Thermoelectric Energy Generation

Sage Doshay
December 11, 2012

Submitted as coursework for PH240, Stanford University, Fall 2012

Fig. 1: A thermoelectric power generator. The same circuit can be used as a solid-state cooler. (Source: Wikimedia Commons)

In 1820, the Estonian-German physicist Thomas Johann Seebeck discovered that a magnetic field is present near a closed loop of two different metals or semiconductors which are held at different temperatures. [1] Hans Christian Oersted had previously shown that an electric current will give rise to a magnetic field, so Seebeck's discovery came to be known as thermoelectricity. [1] In 1834, the French physicist Jean Charles Athanase Peltier discovered the inverse effect, that running current through a junction of different metals will produce a temperature difference between them. [2] This effect has been used to cool electronics for over five decades, and has also historically been used to power spacecraft from the heat generated by the decay of radioactive isotopes. [3,4] However, as thermoelectric technology has improved and the desire to decrease carbon emissions has increased, it has been proposed that thermoelectric materials could be used to recover energy from the waste heat produced by car engines. [4,5]

The Seebeck effect, in which temperature differences are converted into electricity, is caused by the diffusion of charge carriers of different temperatures. Hot carriers flow towards the cooler side of the material, and cold carriers towards the hotter side, which results in an electric current. This flow of both heat and charge will eventually equilibrate the temperature throughout an isolated device, but if the temperature difference is maintained the carriers will diffuse at a constant rate. If, then, the diffusion of carriers in one direction is higher than in the other, there will be more charges on one side of the material than the other and a voltage difference will develop. This directional difference in scattering occurs when the scattering mechanisms in the material are energy-dependent, resulting in the hot and cold carriers diffusing at different rates.

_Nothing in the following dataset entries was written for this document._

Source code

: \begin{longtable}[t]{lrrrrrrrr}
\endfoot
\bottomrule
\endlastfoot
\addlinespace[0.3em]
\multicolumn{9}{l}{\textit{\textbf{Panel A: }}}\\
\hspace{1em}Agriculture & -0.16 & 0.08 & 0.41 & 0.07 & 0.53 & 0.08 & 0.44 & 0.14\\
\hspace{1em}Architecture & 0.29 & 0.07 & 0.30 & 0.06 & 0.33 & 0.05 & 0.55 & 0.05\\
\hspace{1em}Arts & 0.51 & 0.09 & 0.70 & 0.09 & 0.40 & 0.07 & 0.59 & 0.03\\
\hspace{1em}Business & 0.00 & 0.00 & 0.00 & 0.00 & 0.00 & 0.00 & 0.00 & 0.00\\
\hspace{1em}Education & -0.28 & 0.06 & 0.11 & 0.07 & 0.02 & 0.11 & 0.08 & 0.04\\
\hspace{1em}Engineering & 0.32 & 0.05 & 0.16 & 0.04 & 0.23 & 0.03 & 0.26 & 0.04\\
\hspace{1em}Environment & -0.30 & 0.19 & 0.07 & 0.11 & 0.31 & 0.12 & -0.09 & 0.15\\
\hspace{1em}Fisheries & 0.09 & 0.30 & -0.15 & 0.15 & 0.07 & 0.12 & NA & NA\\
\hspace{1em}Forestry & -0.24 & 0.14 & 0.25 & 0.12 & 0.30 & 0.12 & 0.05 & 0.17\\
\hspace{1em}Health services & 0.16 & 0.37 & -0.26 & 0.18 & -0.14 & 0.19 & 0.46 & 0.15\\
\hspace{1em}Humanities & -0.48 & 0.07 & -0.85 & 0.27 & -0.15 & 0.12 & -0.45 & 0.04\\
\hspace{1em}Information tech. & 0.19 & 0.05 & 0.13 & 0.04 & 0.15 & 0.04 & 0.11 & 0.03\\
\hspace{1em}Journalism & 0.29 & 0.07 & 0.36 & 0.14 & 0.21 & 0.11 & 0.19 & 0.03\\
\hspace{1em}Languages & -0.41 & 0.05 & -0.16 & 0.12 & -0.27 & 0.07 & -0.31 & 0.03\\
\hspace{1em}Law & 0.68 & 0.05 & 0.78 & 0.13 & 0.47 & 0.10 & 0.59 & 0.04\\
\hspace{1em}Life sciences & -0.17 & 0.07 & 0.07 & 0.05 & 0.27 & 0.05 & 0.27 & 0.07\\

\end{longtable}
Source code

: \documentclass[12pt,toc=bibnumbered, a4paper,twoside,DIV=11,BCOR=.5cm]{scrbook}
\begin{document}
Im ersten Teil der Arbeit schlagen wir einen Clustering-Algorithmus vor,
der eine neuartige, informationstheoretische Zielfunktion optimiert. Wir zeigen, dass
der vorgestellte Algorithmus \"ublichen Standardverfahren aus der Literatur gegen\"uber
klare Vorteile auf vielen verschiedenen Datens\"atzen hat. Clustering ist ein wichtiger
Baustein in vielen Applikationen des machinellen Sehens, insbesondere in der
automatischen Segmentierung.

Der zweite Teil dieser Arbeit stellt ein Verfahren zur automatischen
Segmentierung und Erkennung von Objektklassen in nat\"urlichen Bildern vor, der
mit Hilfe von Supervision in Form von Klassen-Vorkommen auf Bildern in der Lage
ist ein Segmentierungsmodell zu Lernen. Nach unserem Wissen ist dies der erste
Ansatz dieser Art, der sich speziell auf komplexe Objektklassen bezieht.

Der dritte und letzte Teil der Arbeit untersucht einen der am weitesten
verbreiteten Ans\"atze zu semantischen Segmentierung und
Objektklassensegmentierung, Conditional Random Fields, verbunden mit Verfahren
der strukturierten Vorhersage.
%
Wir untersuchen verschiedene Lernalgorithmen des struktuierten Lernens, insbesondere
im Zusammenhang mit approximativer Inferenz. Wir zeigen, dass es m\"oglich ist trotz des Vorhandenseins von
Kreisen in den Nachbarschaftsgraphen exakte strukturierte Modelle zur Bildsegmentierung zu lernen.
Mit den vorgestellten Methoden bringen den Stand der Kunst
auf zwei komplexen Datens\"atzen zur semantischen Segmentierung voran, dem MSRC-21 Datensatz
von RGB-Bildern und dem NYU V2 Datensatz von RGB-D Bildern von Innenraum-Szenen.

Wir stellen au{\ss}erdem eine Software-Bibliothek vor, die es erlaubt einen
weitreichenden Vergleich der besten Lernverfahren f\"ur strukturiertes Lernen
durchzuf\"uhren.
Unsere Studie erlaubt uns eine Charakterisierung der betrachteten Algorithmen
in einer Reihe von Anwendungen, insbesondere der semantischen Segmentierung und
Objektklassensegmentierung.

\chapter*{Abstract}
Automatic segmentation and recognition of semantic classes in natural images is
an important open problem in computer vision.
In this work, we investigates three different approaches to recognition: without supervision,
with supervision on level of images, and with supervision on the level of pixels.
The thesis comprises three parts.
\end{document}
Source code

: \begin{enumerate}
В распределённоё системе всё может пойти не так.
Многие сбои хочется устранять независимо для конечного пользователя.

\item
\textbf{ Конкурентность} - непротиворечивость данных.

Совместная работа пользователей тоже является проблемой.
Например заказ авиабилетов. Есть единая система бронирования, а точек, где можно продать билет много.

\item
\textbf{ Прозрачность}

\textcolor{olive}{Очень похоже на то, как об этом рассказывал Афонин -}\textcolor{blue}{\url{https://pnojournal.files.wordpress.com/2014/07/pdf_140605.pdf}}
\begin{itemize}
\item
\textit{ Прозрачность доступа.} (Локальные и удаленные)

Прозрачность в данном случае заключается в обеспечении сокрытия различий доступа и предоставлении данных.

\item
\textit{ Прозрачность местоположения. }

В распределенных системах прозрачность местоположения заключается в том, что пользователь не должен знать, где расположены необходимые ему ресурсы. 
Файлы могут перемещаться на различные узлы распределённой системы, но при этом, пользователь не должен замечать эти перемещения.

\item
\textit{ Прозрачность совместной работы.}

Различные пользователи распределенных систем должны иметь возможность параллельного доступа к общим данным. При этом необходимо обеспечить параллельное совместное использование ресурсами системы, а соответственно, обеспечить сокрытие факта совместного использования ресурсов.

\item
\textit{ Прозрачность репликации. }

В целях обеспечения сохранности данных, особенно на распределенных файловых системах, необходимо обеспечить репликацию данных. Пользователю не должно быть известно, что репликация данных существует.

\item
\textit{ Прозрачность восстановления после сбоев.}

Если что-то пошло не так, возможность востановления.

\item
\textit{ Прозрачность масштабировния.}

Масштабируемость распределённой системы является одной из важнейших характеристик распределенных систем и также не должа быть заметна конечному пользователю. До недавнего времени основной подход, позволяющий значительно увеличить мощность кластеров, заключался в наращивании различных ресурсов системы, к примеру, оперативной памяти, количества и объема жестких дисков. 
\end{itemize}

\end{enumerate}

The performance of a thermoelectric material is measured by the dimensionless figure of merit

Z T = α2σ T

where α is the Seebeck coefficient, which measures the voltage induced for a given temperature difference, σ is the electrical conductivity of the material, T is the temperature, and λ is the thermal conductivity of the material. [6] Current materials have a ZT of approximately one, corresponding to a seven to eight percent heat conversion efficiency; researcher's goal of a ZT of two to three would correspond to an efficiency of 15 to 20 percent. [7] We can see that good thermoelectric materials have a high electrical conductivity and a low thermal conductivity, which can be summed up as being a "phonon-glass/electron-crystal." The best candidate materials to exhibit this phenomena are semiconductors with narrow bandgaps and high-mobility charge carriers. A thermoelectric power-generation or solid-state cooling device can then be made from an n-type and a p-type semiconductor joined into a circuit by metal electrical contacts, as seen in Fig. 1. [2] The optimization of these material properties is also highly dependent on the temperature at which the final device is meant to operate.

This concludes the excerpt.